Reproduce the data, keeping every word exactly as it is.

Items from a dataset

*** Block opens ***

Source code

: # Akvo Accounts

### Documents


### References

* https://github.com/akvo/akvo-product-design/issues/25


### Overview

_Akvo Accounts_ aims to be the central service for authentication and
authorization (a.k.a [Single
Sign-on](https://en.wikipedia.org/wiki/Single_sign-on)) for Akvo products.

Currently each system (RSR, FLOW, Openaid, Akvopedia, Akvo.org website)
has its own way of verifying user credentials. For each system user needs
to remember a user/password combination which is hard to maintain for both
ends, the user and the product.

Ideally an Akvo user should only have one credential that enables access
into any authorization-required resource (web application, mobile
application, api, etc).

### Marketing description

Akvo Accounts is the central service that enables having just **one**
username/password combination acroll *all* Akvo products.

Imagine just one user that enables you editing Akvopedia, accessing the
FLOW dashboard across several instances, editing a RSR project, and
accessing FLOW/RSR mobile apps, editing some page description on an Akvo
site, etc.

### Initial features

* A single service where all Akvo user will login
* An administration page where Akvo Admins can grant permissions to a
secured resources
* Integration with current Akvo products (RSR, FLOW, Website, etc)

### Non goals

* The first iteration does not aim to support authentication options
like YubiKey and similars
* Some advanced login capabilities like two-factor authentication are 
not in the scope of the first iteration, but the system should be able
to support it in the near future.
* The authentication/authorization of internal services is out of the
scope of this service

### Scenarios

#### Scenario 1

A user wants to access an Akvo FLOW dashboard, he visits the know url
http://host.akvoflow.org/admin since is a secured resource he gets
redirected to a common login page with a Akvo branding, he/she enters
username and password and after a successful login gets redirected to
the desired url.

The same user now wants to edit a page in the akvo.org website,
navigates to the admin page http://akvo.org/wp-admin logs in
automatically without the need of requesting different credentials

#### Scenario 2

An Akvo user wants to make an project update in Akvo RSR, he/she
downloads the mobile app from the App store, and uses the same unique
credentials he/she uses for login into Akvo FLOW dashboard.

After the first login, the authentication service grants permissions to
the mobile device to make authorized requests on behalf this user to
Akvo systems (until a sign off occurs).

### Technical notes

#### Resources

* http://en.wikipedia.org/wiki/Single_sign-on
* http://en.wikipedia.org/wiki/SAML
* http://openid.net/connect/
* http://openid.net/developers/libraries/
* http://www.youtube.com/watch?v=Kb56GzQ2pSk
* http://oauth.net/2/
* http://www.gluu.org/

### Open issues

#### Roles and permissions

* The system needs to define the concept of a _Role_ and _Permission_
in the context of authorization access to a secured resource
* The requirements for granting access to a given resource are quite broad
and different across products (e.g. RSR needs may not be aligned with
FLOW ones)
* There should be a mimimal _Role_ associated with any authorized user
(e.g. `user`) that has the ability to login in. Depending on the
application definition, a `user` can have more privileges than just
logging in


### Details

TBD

*** Block closes ***

RESPONSE TO THIS TASK
Source code

: # Akvo Accounts

### Documents


### References

* https://github.com/akvo/akvo-product-design/issues/25


### Overview

_Akvo Accounts_ aims to be the central service for authentication and
authorization (a.k.a [Single
Sign-on](https://en.wikipedia.org/wiki/Single_sign-on)) for Akvo products.

Currently each system (RSR, FLOW, Openaid, Akvopedia, Akvo.org website)
has its own way of verifying user credentials. For each system user needs
to remember a user/password combination which is hard to maintain for both
ends, the user and the product.

Ideally an Akvo user should only have one credential that enables access
into any authorization-required resource (web application, mobile
application, api, etc).

### Marketing description

Akvo Accounts is the central service that enables having just **one**
username/password combination acroll *all* Akvo products.

Imagine just one user that enables you editing Akvopedia, accessing the
FLOW dashboard across several instances, editing a RSR project, and
accessing FLOW/RSR mobile apps, editing some page description on an Akvo
site, etc.

### Initial features

* A single service where all Akvo user will login
* An administration page where Akvo Admins can grant permissions to a
secured resources
* Integration with current Akvo products (RSR, FLOW, Website, etc)

### Non goals

* The first iteration does not aim to support authentication options
like YubiKey and similars
* Some advanced login capabilities like two-factor authentication are 
not in the scope of the first iteration, but the system should be able
to support it in the near future.
* The authentication/authorization of internal services is out of the
scope of this service

### Scenarios

#### Scenario 1

A user wants to access an Akvo FLOW dashboard, he visits the know url
http://host.akvoflow.org/admin since is a secured resource he gets
redirected to a common login page with a Akvo branding, he/she enters
username and password and after a successful login gets redirected to
the desired url.

The same user now wants to edit a page in the akvo.org website,
navigates to the admin page http://akvo.org/wp-admin logs in
automatically without the need of requesting different credentials

#### Scenario 2

An Akvo user wants to make an project update in Akvo RSR, he/she
downloads the mobile app from the App store, and uses the same unique
credentials he/she uses for login into Akvo FLOW dashboard.

After the first login, the authentication service grants permissions to
the mobile device to make authorized requests on behalf this user to
Akvo systems (until a sign off occurs).

### Technical notes

#### Resources

* http://en.wikipedia.org/wiki/Single_sign-on
* http://en.wikipedia.org/wiki/SAML
* http://openid.net/connect/
* http://openid.net/developers/libraries/
* http://www.youtube.com/watch?v=Kb56GzQ2pSk
* http://oauth.net/2/
* http://www.gluu.org/

### Open issues

#### Roles and permissions

* The system needs to define the concept of a _Role_ and _Permission_
in the context of authorization access to a secured resource
* The requirements for granting access to a given resource are quite broad
and different across products (e.g. RSR needs may not be aligned with
FLOW ones)
* There should be a mimimal _Role_ associated with any authorized user
(e.g. `user`) that has the ability to login in. Depending on the
application definition, a `user` can have more privileges than just
logging in


### Details

TBD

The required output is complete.